- **Prompt**:
Where a line holds the word "about", copy it from the records.
---------- Record set
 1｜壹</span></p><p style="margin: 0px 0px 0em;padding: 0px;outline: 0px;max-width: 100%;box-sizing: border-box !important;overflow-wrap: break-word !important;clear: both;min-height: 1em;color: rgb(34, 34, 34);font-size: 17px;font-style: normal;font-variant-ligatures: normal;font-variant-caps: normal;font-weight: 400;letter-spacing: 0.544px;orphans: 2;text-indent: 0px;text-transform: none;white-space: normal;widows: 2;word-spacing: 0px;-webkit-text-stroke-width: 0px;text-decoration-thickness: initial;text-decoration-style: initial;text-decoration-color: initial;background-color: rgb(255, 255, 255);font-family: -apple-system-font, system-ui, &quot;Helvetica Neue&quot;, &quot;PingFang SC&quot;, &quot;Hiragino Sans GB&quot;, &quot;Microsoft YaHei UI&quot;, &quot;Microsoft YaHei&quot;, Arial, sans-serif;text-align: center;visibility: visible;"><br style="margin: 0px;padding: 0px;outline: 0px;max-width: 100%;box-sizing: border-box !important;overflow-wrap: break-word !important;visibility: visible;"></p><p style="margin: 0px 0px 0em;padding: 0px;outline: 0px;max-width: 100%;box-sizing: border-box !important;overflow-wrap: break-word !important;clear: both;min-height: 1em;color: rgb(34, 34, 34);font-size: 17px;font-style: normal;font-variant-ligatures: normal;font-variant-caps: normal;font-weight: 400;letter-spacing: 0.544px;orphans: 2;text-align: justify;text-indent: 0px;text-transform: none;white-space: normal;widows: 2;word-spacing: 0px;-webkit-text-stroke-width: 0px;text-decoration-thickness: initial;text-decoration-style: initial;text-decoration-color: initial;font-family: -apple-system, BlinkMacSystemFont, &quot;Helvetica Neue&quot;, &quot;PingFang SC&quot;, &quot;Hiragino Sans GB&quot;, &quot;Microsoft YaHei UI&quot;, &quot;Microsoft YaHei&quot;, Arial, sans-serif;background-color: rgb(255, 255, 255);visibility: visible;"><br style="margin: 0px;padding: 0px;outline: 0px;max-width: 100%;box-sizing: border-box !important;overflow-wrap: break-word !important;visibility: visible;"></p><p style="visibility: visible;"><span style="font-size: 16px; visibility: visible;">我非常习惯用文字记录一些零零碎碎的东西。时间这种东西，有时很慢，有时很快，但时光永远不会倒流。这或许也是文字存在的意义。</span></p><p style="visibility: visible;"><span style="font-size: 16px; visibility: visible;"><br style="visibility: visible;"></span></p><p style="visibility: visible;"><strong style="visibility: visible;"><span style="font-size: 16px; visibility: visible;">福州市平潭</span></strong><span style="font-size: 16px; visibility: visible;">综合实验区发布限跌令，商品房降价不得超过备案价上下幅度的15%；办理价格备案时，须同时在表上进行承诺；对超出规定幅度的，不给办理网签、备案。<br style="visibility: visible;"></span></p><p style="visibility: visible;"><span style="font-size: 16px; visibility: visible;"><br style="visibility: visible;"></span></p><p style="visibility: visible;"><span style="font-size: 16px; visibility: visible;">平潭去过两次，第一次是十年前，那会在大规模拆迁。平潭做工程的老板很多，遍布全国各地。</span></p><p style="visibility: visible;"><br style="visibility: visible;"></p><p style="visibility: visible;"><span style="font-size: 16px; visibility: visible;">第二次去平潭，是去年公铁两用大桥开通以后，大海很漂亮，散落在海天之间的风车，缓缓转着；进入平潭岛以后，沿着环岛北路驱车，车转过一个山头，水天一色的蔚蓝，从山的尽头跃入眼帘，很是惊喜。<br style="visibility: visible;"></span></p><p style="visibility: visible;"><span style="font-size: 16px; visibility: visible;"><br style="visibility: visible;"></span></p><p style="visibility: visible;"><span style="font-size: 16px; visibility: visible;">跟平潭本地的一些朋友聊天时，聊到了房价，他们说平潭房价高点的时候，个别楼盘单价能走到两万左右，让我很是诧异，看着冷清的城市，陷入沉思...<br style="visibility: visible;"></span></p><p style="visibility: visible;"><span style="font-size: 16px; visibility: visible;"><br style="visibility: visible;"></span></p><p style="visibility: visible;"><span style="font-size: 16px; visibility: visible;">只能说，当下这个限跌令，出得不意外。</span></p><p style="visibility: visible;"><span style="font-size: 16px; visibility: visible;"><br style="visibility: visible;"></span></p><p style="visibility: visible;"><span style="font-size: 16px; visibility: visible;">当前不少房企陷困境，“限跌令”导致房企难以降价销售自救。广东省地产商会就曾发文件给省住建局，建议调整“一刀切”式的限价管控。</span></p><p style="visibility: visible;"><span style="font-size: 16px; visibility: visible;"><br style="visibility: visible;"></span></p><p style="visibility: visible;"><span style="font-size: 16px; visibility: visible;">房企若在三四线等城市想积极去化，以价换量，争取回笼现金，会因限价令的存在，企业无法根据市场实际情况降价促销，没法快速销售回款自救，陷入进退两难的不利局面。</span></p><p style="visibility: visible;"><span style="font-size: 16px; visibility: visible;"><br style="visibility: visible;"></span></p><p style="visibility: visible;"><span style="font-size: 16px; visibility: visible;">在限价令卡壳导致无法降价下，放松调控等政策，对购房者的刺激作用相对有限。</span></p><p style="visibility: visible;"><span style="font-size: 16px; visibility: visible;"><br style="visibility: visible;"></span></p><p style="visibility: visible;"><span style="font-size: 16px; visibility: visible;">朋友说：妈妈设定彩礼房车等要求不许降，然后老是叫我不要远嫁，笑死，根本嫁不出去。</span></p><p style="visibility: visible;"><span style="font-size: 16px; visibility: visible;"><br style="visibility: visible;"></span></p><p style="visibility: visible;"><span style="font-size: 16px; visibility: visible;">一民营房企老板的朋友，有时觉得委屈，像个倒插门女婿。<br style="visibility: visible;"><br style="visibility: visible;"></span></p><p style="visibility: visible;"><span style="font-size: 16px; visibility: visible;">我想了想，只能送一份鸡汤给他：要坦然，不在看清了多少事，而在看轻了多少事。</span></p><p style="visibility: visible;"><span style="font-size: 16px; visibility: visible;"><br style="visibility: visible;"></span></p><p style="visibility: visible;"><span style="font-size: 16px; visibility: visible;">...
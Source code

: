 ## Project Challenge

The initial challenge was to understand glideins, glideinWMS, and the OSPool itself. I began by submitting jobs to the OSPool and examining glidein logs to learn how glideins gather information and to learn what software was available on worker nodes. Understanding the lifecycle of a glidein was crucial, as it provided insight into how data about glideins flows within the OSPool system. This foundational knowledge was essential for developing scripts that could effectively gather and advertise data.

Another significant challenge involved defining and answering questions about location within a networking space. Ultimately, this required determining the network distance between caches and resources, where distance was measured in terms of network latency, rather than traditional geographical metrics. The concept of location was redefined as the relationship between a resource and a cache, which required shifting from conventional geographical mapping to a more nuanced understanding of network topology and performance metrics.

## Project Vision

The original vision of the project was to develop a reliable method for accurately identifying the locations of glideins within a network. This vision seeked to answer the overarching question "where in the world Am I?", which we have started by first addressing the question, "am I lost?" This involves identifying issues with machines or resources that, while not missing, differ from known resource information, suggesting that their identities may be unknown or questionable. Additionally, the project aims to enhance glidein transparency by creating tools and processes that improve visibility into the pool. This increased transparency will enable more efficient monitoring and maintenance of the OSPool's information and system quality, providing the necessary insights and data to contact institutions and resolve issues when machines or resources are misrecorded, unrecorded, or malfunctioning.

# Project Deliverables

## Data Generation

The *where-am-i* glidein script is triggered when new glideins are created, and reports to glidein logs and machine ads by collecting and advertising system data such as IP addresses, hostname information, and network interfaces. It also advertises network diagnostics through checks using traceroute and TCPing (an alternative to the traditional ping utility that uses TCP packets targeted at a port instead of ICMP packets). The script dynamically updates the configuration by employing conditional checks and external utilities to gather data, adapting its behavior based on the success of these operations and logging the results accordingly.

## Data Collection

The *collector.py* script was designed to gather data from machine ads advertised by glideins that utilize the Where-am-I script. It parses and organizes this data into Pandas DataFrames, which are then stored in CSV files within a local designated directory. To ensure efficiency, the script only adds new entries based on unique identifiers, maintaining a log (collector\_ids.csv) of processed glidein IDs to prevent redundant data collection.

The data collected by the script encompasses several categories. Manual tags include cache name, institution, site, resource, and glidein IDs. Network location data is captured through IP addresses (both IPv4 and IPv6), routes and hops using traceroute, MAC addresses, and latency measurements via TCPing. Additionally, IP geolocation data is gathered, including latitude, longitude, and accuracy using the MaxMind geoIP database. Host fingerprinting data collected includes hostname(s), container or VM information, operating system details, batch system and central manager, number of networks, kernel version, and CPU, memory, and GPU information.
--------------------
- **Response**:
The initial challenge was to understand glideins, glideinWMS, and the OSPool itself. I began by submitting jobs to the OSPool and examining glidein logs to learn how glideins gather information and to learn what software was available on worker nodes. Understanding the lifecycle of a glidein was crucial, as it provided insight into how data about glideins flows within the OSPool system. This foundational knowledge was essential for developing scripts that could effectively gather and advertise data.
Another significant challenge involved defining and answering questions about location within a networking space. Ultimately, this required determining the network distance between caches and resources, where distance was measured in terms of network latency, rather than traditional geographical metrics. The concept of location was redefined as the relationship between a resource and a cache, which required shifting from conventional geographical mapping to a more nuanced understanding of network topology and performance metrics.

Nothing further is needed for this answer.